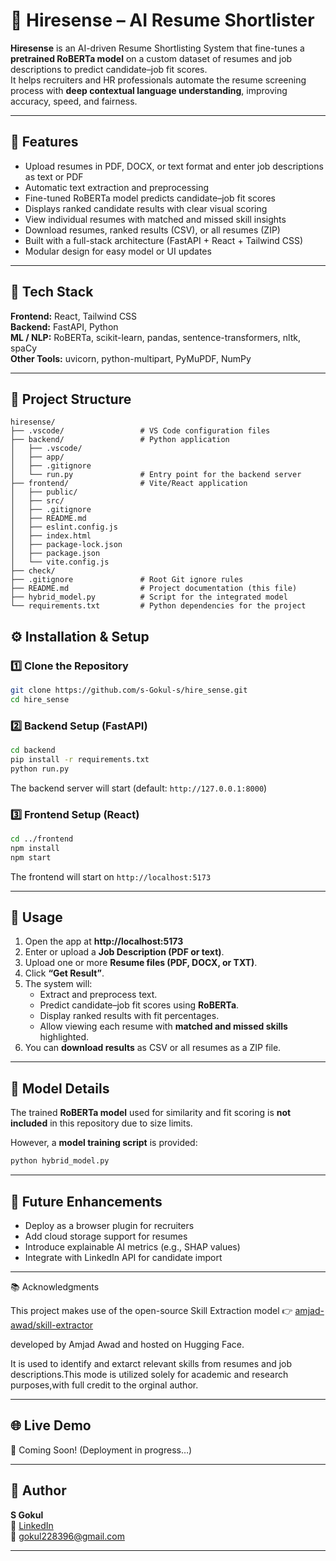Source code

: # 🤖 Hiresense – AI Resume Shortlister

**Hiresense** is an AI-driven Resume Shortlisting System that fine-tunes a **pretrained RoBERTa model** on a custom dataset of resumes and job descriptions to predict candidate–job fit scores.  
It helps recruiters and HR professionals automate the resume screening process with **deep contextual language understanding**, improving accuracy, speed, and fairness.

---
## 🚀 Features
- Upload resumes in PDF, DOCX, or text format and enter job descriptions as text or PDF
- Automatic text extraction and preprocessing
- Fine-tuned RoBERTa model predicts candidate–job fit scores
- Displays ranked candidate results with clear visual scoring
- View individual resumes with matched and missed skill insights
- Download resumes, ranked results (CSV), or all resumes (ZIP)
- Built with a full-stack architecture (FastAPI + React + Tailwind CSS)
- Modular design for easy model or UI updates
  
---

## 🧠 Tech Stack

**Frontend:** React, Tailwind CSS  
**Backend:** FastAPI, Python  
**ML / NLP:** RoBERTa, scikit-learn, pandas, sentence-transformers, nltk, spaCy  
**Other Tools:** uvicorn, python-multipart, PyMuPDF, NumPy

---

## 📁 Project Structure

```
hiresense/
├── .vscode/                 # VS Code configuration files
├── backend/                 # Python application
│   ├── .vscode/
│   ├── app/
│   ├── .gitignore
│   └── run.py               # Entry point for the backend server
├── frontend/                # Vite/React application
│   ├── public/
│   ├── src/
│   ├── .gitignore
│   ├── README.md
│   ├── eslint.config.js
│   ├── index.html
│   ├── package-lock.json
│   ├── package.json
│   └── vite.config.js
├── check/                 
├── .gitignore               # Root Git ignore rules
├── README.md                # Project documentation (this file)
├── hybrid_model.py          # Script for the integrated model
└── requirements.txt         # Python dependencies for the project
```

## ⚙️ Installation & Setup

### 1️⃣ Clone the Repository
```bash
git clone https://github.com/s-Gokul-s/hire_sense.git
cd hire_sense
```

### 2️⃣ Backend Setup (FastAPI)
```bash
cd backend
pip install -r requirements.txt
python run.py
```
The backend server will start (default: `http://127.0.0.1:8000`)

### 3️⃣ Frontend Setup (React)
```bash
cd ../frontend
npm install
npm start
```
The frontend will start on `http://localhost:5173`

---

## 🚀 Usage

1. Open the app at **http://localhost:5173**
2. Enter or upload a **Job Description (PDF or text)**.
3. Upload one or more **Resume files (PDF, DOCX, or TXT)**.
4. Click **“Get Result”**.
5. The system will:
   - Extract and preprocess text.
   - Predict candidate–job fit scores using **RoBERTa**.
   - Display ranked results with fit percentages.
   - Allow viewing each resume with **matched and missed skills** highlighted.
6. You can **download results** as CSV or all resumes as a ZIP file.

---

## 🧠 Model Details

The trained **RoBERTa model** used for similarity and fit scoring is **not included** in this repository due to size limits.

However, a **model training script** is provided:
```bash
python hybrid_model.py
```

---

## 🧪 Future Enhancements

- Deploy as a browser plugin for recruiters  
- Add cloud storage support for resumes  
- Introduce explainable AI metrics (e.g., SHAP values)  
- Integrate with LinkedIn API for candidate import  

---

📚 Acknowledgments

This project makes use of the open-source Skill Extraction model
👉 [amjad-awad/skill-extractor](https://huggingface.co/amjad-awad/skill-extractor)

developed by Amjad Awad and hosted on Hugging Face.

It is used to identify and extarct relevant skills from resumes and job descriptions.This mode is utilized solely for academic and research purposes,with full credit to the orginal author.

---

## 🌐 Live Demo

🔗 Coming Soon! (Deployment in progress…)

---

## 👤 Author

**S Gokul**    
💼 [LinkedIn](https://www.linkedin.com/in/s-gokul-s)  
📧 gokul228396@gmail.com  

---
*****
Task goal: Beginning at the line with "However, a **model", write out each line exactly as it stands until the listing ends, and add nothing.

Output of the exercise:
However, a **model training script** is provided:
```bash
python hybrid_model.py
```

---

## 🧪 Future Enhancements

- Deploy as a browser plugin for recruiters  
- Add cloud storage support for resumes  
- Introduce explainable AI metrics (e.g., SHAP values)  
- Integrate with LinkedIn API for candidate import  

---

📚 Acknowledgments

This project makes use of the open-source Skill Extraction model
👉 [amjad-awad/skill-extractor](https://huggingface.co/amjad-awad/skill-extractor)

developed by Amjad Awad and hosted on Hugging Face.

It is used to identify and extarct relevant skills from resumes and job descriptions.This mode is utilized solely for academic and research purposes,with full credit to the orginal author.

---

## 🌐 Live Demo

🔗 Coming Soon! (Deployment in progress…)

---

## 👤 Author

**S Gokul**    
💼 [LinkedIn](https://www.linkedin.com/in/s-gokul-s)  
📧 gokul228396@gmail.com  

---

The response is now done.